On game day, a steady stream of fans moved back and forth to the concession stands where wine and pepperoni were the local favorites. It wasn't until the fifth century that Cassius Budweiserus invented beer. A device to carry beer was developed two centuries later by Sixtus Packus.

Rich patricians viewed the events from skyboxes perched around the rim of the stadium while the plebeians often had to fight for standing room. As you might expect the restrooms were primitive and the drainage poor particularly at the upper levels.

It was hot in the Coliseum during the summer and as the afternoon wore on the fans would become more and more excited. The heat and odor problem became serious. The nobles struggled to come up with a way to make the games less "gamey."

A little known Roman plumber, after careful study, came up with a solution. He suggested that periodically during the games, the fans all stand up sequentially and swing their arms and togas up and down. This, he said, would circulate the air and drive the heat and foul odors out through the top of the stadium. The Roman senate was skeptical but Caesar pointed out that on a hot afternoon almost as many people were dying in the stands as were being killed on the field.

They decided to give it a try so on a hot July afternoon, a proclamation was read just before game-time by Raucus Riotus, the Coliseum announcer, instructing the fans in this new technique.

Periodically during the afternoon, he would step out of the broadcast booth and lead the fans as they went through the motions. Sure enough it was a resounding success.
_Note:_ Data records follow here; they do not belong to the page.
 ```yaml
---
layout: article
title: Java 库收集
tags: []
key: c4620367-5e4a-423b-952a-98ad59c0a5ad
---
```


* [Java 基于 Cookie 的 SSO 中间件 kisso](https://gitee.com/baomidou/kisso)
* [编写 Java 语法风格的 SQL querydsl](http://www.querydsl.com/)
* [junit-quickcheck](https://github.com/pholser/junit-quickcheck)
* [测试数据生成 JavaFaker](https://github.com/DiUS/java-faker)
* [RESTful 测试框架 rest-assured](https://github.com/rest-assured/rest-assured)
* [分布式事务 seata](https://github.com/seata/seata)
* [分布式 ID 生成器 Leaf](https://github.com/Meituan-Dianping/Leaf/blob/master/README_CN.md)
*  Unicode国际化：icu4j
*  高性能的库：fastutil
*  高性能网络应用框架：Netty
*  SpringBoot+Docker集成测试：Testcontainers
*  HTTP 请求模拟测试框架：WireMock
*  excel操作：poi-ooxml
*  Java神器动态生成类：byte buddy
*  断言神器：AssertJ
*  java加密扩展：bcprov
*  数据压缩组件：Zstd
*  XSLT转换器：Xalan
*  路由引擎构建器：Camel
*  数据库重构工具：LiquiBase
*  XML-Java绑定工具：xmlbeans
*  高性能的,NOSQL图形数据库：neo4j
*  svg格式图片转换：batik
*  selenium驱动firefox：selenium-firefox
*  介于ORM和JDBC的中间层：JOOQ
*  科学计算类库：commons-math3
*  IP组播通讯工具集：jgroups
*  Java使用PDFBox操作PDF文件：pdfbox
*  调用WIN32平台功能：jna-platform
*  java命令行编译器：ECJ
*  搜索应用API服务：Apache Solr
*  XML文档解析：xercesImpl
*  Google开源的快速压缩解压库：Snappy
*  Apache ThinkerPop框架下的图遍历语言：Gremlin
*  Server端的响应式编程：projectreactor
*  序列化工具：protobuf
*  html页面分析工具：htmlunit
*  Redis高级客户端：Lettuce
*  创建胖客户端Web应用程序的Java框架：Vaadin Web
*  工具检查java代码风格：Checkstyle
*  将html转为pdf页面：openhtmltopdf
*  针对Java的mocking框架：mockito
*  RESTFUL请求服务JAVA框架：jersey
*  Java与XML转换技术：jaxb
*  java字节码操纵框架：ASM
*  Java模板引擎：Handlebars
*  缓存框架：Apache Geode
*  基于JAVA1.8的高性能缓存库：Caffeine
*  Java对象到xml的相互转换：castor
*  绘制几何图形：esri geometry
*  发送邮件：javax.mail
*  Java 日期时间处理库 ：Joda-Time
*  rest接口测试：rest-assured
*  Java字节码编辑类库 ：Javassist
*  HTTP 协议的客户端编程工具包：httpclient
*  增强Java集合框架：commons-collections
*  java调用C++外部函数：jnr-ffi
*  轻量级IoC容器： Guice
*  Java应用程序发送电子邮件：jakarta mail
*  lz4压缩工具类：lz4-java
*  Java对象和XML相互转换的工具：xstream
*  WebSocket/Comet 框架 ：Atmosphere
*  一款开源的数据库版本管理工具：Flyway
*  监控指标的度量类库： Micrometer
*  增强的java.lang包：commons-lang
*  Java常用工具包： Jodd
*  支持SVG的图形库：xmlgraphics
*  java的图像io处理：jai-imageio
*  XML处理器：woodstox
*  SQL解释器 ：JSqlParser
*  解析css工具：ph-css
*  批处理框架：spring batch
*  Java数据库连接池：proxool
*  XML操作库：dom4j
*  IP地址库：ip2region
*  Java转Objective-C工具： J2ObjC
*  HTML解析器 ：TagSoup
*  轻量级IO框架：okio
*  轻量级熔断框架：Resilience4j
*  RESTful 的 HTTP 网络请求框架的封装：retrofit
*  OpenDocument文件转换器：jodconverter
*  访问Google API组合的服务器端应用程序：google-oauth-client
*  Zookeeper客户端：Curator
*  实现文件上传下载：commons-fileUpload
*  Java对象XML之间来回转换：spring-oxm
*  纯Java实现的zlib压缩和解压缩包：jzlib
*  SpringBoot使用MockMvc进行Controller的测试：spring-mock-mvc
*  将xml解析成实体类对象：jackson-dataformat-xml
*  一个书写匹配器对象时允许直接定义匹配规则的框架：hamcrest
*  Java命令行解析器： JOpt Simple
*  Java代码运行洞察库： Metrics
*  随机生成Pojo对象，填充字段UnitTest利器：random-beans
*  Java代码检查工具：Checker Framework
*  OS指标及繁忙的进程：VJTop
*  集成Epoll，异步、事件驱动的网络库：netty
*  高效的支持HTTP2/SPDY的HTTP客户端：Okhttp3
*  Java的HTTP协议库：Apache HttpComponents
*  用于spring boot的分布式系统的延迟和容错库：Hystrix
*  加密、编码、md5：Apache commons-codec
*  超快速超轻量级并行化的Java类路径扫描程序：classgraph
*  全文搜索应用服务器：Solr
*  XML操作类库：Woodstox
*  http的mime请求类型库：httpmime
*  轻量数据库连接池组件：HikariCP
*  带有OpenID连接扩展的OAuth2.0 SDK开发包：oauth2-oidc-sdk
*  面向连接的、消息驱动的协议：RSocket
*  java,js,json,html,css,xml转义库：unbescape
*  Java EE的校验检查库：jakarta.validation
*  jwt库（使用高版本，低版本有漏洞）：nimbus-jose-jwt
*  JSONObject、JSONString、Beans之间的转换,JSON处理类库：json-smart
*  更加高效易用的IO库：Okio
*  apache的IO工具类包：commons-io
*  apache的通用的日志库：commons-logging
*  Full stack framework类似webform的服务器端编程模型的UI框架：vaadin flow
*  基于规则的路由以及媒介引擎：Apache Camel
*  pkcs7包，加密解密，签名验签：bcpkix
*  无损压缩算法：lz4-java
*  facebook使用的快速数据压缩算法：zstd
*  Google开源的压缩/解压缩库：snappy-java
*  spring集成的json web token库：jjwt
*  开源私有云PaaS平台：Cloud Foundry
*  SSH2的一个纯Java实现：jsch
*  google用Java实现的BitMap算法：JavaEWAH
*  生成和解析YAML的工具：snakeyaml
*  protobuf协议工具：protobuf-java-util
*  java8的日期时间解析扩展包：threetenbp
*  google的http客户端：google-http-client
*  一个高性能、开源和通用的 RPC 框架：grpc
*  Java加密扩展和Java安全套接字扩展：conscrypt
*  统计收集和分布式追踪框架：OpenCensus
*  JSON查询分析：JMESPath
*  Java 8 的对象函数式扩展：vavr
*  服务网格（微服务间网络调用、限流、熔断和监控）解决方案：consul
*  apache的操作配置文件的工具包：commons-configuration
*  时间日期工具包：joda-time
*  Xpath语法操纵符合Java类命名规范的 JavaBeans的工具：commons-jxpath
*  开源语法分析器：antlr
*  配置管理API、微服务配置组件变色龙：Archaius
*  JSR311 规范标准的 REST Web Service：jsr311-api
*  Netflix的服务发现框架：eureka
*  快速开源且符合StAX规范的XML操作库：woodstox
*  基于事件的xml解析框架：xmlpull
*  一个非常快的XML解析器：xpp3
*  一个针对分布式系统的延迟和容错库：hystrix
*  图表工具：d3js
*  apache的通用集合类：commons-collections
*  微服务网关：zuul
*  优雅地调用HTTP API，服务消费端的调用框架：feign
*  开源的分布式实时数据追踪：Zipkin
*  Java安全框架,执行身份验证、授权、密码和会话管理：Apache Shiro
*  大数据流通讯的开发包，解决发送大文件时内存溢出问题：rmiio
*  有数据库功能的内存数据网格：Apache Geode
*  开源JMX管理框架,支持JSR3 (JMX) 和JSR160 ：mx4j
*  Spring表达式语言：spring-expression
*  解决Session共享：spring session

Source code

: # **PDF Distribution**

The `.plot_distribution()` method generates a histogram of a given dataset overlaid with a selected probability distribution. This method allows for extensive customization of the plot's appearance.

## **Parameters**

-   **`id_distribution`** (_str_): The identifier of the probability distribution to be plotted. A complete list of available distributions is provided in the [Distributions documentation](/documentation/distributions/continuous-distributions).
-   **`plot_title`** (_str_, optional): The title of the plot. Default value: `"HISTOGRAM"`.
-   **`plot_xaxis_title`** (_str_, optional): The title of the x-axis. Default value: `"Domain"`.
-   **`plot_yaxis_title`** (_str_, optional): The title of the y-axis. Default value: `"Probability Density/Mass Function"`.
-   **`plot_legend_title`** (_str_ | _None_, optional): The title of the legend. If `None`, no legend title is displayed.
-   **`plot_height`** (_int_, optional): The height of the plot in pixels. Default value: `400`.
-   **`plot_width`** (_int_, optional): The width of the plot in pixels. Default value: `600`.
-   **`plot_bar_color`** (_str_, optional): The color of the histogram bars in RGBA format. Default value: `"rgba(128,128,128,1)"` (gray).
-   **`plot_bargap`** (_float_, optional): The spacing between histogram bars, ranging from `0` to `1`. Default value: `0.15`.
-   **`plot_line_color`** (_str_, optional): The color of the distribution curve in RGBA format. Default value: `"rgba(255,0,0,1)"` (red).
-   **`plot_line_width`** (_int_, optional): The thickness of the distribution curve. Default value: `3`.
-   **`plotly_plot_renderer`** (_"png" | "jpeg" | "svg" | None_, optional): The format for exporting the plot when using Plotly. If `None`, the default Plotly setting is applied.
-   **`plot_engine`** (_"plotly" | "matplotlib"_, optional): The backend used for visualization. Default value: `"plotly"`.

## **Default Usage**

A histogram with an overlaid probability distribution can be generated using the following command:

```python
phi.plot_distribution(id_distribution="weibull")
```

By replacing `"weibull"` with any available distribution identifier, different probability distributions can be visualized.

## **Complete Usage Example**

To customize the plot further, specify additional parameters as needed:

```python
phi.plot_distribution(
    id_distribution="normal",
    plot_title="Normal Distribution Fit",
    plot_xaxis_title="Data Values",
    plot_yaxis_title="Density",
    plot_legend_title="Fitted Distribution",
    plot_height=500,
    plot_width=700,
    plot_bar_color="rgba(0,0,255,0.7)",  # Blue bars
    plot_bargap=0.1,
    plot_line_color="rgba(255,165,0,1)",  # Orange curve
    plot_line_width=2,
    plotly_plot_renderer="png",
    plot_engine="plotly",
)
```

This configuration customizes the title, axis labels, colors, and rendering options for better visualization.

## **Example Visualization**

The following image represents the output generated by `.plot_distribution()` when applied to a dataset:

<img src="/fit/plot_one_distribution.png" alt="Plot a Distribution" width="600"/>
It not only drove the foul odors out of the stadium but the fanning action reduced the temperature 10 degrees.

Before that the nobles commonly referred to a plebian in attendance as a "loudus mouthus." Thereafter, they were the "fani" - later shortened to fan.

The Roman senate honored the obscure plumber who discovered this technique with a monument. On a pedestal outside the Coliseum until it was destroyed in 807 was a sculpture of "Flavius Wavius - Inventor of the Wave."

You see, the maneuver that has been passed down through the centuries has its roots in ancient Rome. Then it was for cooling and cleaning the air, now it emerges from somewhere deep in the genes of sports fans as they pay tribute to athletes on the field and each other. Few know its genesis.

For me, it is a tribute to our "fancestors" and to the creative genius of Flavius Wavius. Long may we wave!